### What is needed:
The records that follow must be reproduced in full, with every picture excluded.

________________________________________

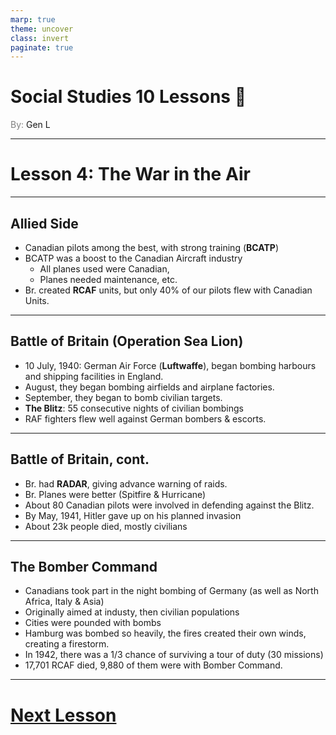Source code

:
 ```yaml
---
marp: true
theme: uncover
class: invert
paginate: true
---
```


# <!--fit-->Social Studies 10 Lessons :book:

<span style="color:grey">By:</span> Gen L

<!--_footer: In partnership with Hyperion University, 2023-->

---

# Lesson 4: The War in the Air

---

## Allied Side 

* Canadian pilots among the best, with strong training (**BCATP**)
* BCATP was a boost to the Canadian Aircraft industry
    * All planes used were Canadian,
    * Planes needed maintenance, etc.
* Br. created **RCAF** units, but only 40% of our pilots flew with Canadian Units.

---

## Battle of Britain (Operation Sea Lion)

* 10 July, 1940: German Air Force (**Luftwaffe**), began bombing harbours and shipping facilities in England.
* August, they began bombing airfields and airplane factories.
* September, they began to bomb civilian targets.
* **The Blitz**: 55 consecutive nights of civilian bombings
* RAF fighters flew well against German bombers & escorts.

---

## Battle of Britain, cont.

* Br. had **RADAR**, giving advance warning of raids.
* Br. Planes were better (Spitfire & Hurricane)
* About 80 Canadian pilots were involved in defending against the Blitz.
* By May, 1941, Hitler gave up on his planned invasion
* About 23k people died, mostly civilians

---

## The Bomber Command

* Canadians took part in the night bombing of Germany (as well as North Africa, Italy & Asia)
* Originally aimed at industy, then civilian populations
* Cities were pounded with bombs
* Hamburg was bombed so heavily, the fires created their own winds, creating a firestorm.
* In 1942, there was a 1/3 chance of surviving a tour of duty (30 missions)
* 17,701 RCAF died, 9,880 of them were with Bomber Command.

---

# [Next Lesson](Lesson%205.html)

________________________________________

### Task answer:
Source code

:
 ```yaml
---
marp: true
theme: uncover
class: invert
paginate: true
---
```


# <!--fit-->Social Studies 10 Lessons :book:

<span style="color:grey">By:</span> Gen L

<!--_footer: In partnership with Hyperion University, 2023-->

---

# Lesson 4: The War in the Air

---

## Allied Side 

* Canadian pilots among the best, with strong training (**BCATP**)
* BCATP was a boost to the Canadian Aircraft industry
    * All planes used were Canadian,
    * Planes needed maintenance, etc.
* Br. created **RCAF** units, but only 40% of our pilots flew with Canadian Units.

---

## Battle of Britain (Operation Sea Lion)

* 10 July, 1940: German Air Force (**Luftwaffe**), began bombing harbours and shipping facilities in England.
* August, they began bombing airfields and airplane factories.
* September, they began to bomb civilian targets.
* **The Blitz**: 55 consecutive nights of civilian bombings
* RAF fighters flew well against German bombers & escorts.

---

## Battle of Britain, cont.

* Br. had **RADAR**, giving advance warning of raids.
* Br. Planes were better (Spitfire & Hurricane)
* About 80 Canadian pilots were involved in defending against the Blitz.
* By May, 1941, Hitler gave up on his planned invasion
* About 23k people died, mostly civilians

---

## The Bomber Command

* Canadians took part in the night bombing of Germany (as well as North Africa, Italy & Asia)
* Originally aimed at industy, then civilian populations
* Cities were pounded with bombs
* Hamburg was bombed so heavily, the fires created their own winds, creating a firestorm.
* In 1942, there was a 1/3 chance of surviving a tour of duty (30 missions)
* 17,701 RCAF died, 9,880 of them were with Bomber Command.

---

# [Next Lesson](Lesson%205.html)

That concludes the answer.